§ Requirement
Repeat everything in the data exactly except images.

------

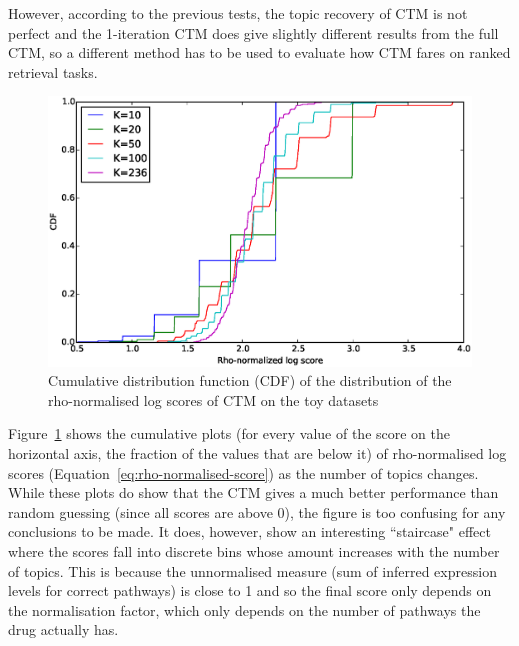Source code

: \documentclass[12pt,a4paper,twoside,openright]{report}
\begin{document}
However, according to the previous tests, the topic recovery of CTM is not perfect and the 1-iteration CTM does give slightly different results from the full CTM, so a different method has to be used to evaluate how CTM fares on ranked retrieval tasks.

\begin{figure}[!htb]
\includegraphics[width=\textwidth]{sim-log.eps}
\caption{Cumulative distribution function (CDF) of the distribution of the rho-normalised log scores of CTM on the toy datasets}
\label{fig:sim-log}
\end{figure}

Figure~\ref{fig:sim-log} shows the cumulative plots (for every value of the score on the horizontal axis, the fraction of the values that are below it) of rho-normalised log scores (Equation~\ref{eq:rho-normalised-score}) as the number of topics changes. While these plots do show that the CTM gives a much better performance than random guessing (since all scores are above 0), the figure is too confusing for any conclusions to be made. It does, however, show an interesting ``staircase" effect where the scores fall into discrete bins whose amount increases with the number of topics. This is because the unnormalised measure (sum of inferred expression levels for correct pathways) is close to 1 and so the final score only depends on the normalisation factor, which only depends on the number of pathways the drug actually has.
\end{document}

------

§ Completed task
Source code

: \documentclass[12pt,a4paper,twoside,openright]{report}
\begin{document}
However, according to the previous tests, the topic recovery of CTM is not perfect and the 1-iteration CTM does give slightly different results from the full CTM, so a different method has to be used to evaluate how CTM fares on ranked retrieval tasks.

\begin{figure}[!htb]
\includegraphics[width=\textwidth]{sim-log.eps}
\caption{Cumulative distribution function (CDF) of the distribution of the rho-normalised log scores of CTM on the toy datasets}
\label{fig:sim-log}
\end{figure}

Figure~\ref{fig:sim-log} shows the cumulative plots (for every value of the score on the horizontal axis, the fraction of the values that are below it) of rho-normalised log scores (Equation~\ref{eq:rho-normalised-score}) as the number of topics changes. While these plots do show that the CTM gives a much better performance than random guessing (since all scores are above 0), the figure is too confusing for any conclusions to be made. It does, however, show an interesting ``staircase" effect where the scores fall into discrete bins whose amount increases with the number of topics. This is because the unnormalised measure (sum of inferred expression levels for correct pathways) is close to 1 and so the final score only depends on the normalisation factor, which only depends on the number of pathways the drug actually has.
\end{document}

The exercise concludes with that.